START GIVEN RECORDS
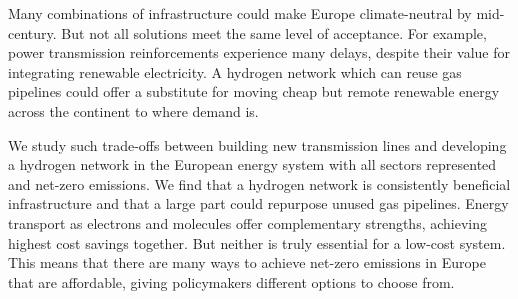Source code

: 

Many combinations of infrastructure could make Europe climate-neutral by
mid-century. But not all solutions meet the same level of acceptance. For
example, power transmission reinforcements experience many delays, despite their
value for integrating renewable electricity. A hydrogen network which can reuse
gas pipelines could offer a substitute for moving cheap but remote renewable
energy across the continent to where demand is.

We study such trade-offs between building new transmission lines and developing
a hydrogen network in the European energy system with all sectors represented
and net-zero \co emissions. We find that a hydrogen network is consistently
beneficial infrastructure and that a large part could repurpose unused gas
pipelines. Energy transport as electrons and molecules offer complementary
strengths, achieving highest cost savings together. But neither is truly
essential for a low-cost system. This means that there are many ways to achieve
net-zero emissions in Europe that are affordable, giving policymakers different
options to choose from.
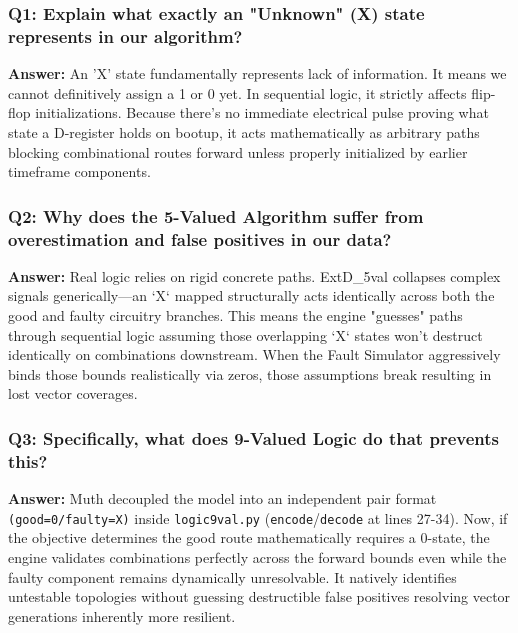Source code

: \documentclass[12pt, a4paper]{article}
\begin{document}
\subsubsection*{Q1: Explain what exactly an "Unknown" (X) state represents in our algorithm?}
\textbf{Answer:} An 'X' state fundamentally represents lack of information. It means we cannot definitively assign a 1 or 0 yet. In sequential logic, it strictly affects flip-flop initializations. Because there's no immediate electrical pulse proving what state a D-register holds on bootup, it acts mathematically as arbitrary paths blocking combinational routes forward unless properly initialized by earlier timeframe components.

\subsubsection*{Q2: Why does the 5-Valued Algorithm suffer from overestimation and false positives in our data?}
\textbf{Answer:} Real logic relies on rigid concrete paths. ExtD_5val collapses complex signals generically—an `X` mapped structurally acts identically across both the good and faulty circuitry branches. This means the engine "guesses" paths through sequential logic assuming those overlapping `X` states won't destruct identically on combinations downstream. When the Fault Simulator aggressively binds those bounds realistically via zeros, those assumptions break resulting in lost vector coverages.

\subsubsection*{Q3: Specifically, what does 9-Valued Logic do that prevents this?}
\textbf{Answer:} Muth decoupled the model into an independent pair format \texttt{(good=0/faulty=X)} inside \texttt{logic9val.py} (\texttt{encode}/\texttt{decode} at lines 27-34). Now, if the objective determines the good route mathematically requires a 0-state, the engine validates combinations perfectly across the forward bounds even while the faulty component remains dynamically unresolvable. It natively identifies untestable topologies without guessing destructible false positives resolving vector generations inherently more resilient.
\end{document}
END GIVEN RECORDS
● **YOUR GOAL**: Up to and including the line that contains "essential for a", print the records above exactly from their first line, without any pictures.

● **REPLY**:
Source code

: 

Many combinations of infrastructure could make Europe climate-neutral by
mid-century. But not all solutions meet the same level of acceptance. For
example, power transmission reinforcements experience many delays, despite their
value for integrating renewable electricity. A hydrogen network which can reuse
gas pipelines could offer a substitute for moving cheap but remote renewable
energy across the continent to where demand is.

We study such trade-offs between building new transmission lines and developing
a hydrogen network in the European energy system with all sectors represented
and net-zero \co emissions. We find that a hydrogen network is consistently
beneficial infrastructure and that a large part could repurpose unused gas
pipelines. Energy transport as electrons and molecules offer complementary
strengths, achieving highest cost savings together. But neither is truly
essential for a low-cost system. This means that there are many ways to achieve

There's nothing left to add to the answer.